* **Information**
▬▬▬
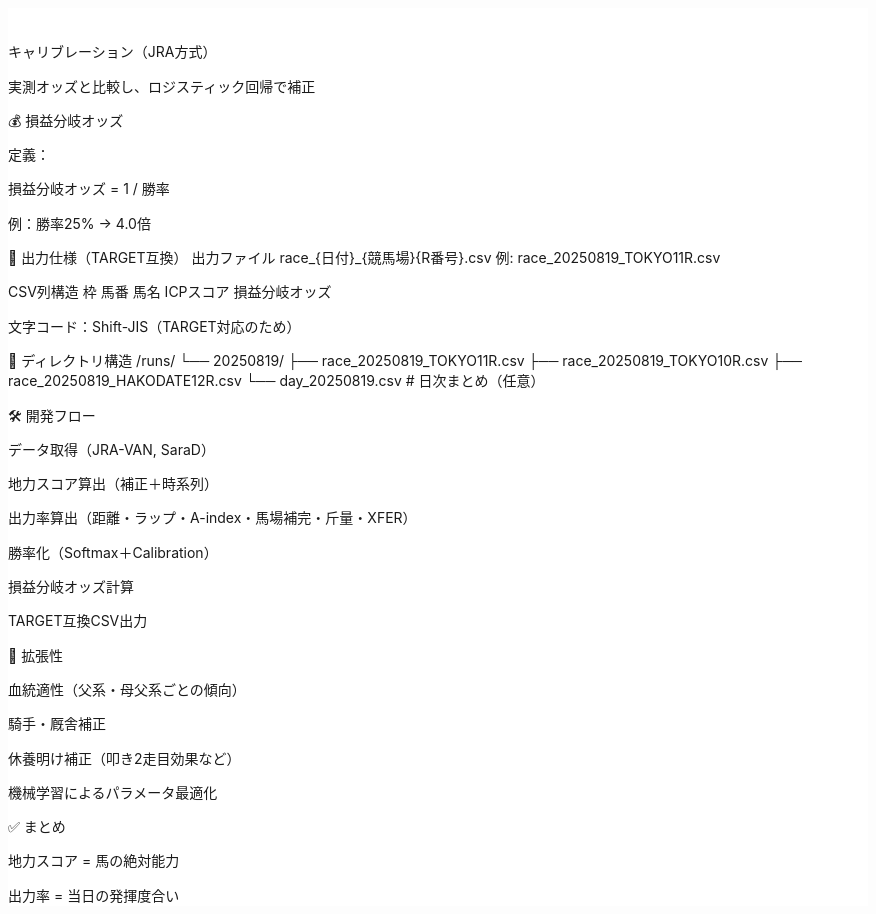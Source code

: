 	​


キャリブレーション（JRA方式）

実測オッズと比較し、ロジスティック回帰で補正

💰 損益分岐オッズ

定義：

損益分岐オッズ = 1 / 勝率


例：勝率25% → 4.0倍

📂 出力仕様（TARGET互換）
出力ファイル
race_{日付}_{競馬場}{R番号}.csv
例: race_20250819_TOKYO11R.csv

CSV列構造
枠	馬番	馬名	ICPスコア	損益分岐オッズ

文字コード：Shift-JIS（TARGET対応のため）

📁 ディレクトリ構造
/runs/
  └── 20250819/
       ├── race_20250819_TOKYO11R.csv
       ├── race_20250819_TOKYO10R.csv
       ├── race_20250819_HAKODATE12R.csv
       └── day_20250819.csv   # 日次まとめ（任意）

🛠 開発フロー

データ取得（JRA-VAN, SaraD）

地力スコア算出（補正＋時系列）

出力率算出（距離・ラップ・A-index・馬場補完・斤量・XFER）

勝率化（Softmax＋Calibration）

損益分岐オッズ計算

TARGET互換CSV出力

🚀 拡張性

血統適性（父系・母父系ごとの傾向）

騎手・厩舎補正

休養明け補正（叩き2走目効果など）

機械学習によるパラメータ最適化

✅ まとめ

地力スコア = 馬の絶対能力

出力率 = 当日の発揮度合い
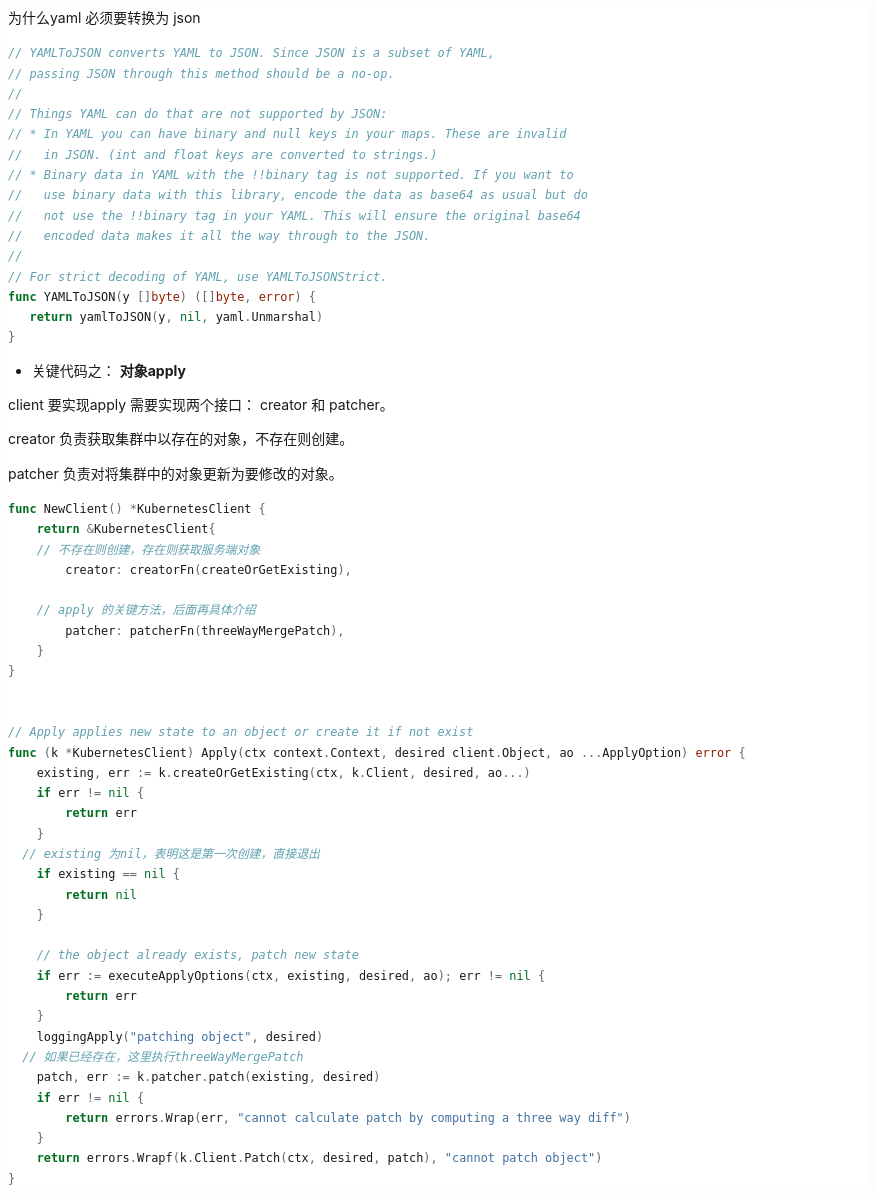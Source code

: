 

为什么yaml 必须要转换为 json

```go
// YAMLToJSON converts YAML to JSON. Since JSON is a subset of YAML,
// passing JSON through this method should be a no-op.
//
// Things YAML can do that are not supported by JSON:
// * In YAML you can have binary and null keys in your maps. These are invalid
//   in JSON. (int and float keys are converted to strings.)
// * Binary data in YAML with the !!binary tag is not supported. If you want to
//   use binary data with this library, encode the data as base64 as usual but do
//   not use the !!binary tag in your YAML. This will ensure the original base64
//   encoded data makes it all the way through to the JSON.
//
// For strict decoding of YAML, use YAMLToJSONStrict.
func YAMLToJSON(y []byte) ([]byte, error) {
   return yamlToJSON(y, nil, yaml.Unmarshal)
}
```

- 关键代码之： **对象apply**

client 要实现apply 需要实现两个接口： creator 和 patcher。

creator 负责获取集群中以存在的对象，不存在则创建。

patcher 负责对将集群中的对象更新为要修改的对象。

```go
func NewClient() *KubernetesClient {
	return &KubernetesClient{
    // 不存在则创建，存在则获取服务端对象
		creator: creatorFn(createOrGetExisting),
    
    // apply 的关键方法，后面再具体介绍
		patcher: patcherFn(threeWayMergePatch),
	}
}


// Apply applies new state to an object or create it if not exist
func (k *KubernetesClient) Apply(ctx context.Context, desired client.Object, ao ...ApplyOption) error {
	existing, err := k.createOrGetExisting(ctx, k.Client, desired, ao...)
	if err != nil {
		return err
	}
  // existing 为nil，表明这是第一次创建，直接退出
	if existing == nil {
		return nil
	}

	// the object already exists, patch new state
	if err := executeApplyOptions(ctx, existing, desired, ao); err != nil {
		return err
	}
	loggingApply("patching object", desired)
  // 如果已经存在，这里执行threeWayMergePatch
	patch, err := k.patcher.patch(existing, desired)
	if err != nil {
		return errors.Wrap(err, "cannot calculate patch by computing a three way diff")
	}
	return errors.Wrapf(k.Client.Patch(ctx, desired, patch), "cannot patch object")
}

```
▬▬▬
* **The task**
Copy exactly, and only, the lines from the first line of the material through the line that contains "休養明け補正（叩き2走目効果など）", both ends kept; no pictures.

* **Result of this exercise**
Source code

: 	​


キャリブレーション（JRA方式）

実測オッズと比較し、ロジスティック回帰で補正

💰 損益分岐オッズ

定義：

損益分岐オッズ = 1 / 勝率


例：勝率25% → 4.0倍

📂 出力仕様（TARGET互換）
出力ファイル
race_{日付}_{競馬場}{R番号}.csv
例: race_20250819_TOKYO11R.csv

CSV列構造
枠	馬番	馬名	ICPスコア	損益分岐オッズ

文字コード：Shift-JIS（TARGET対応のため）

📁 ディレクトリ構造
/runs/
  └── 20250819/
       ├── race_20250819_TOKYO11R.csv
       ├── race_20250819_TOKYO10R.csv
       ├── race_20250819_HAKODATE12R.csv
       └── day_20250819.csv   # 日次まとめ（任意）

🛠 開発フロー

データ取得（JRA-VAN, SaraD）

地力スコア算出（補正＋時系列）

出力率算出（距離・ラップ・A-index・馬場補完・斤量・XFER）

勝率化（Softmax＋Calibration）

損益分岐オッズ計算

TARGET互換CSV出力

🚀 拡張性

血統適性（父系・母父系ごとの傾向）

騎手・厩舎補正

休養明け補正（叩き2走目効果など）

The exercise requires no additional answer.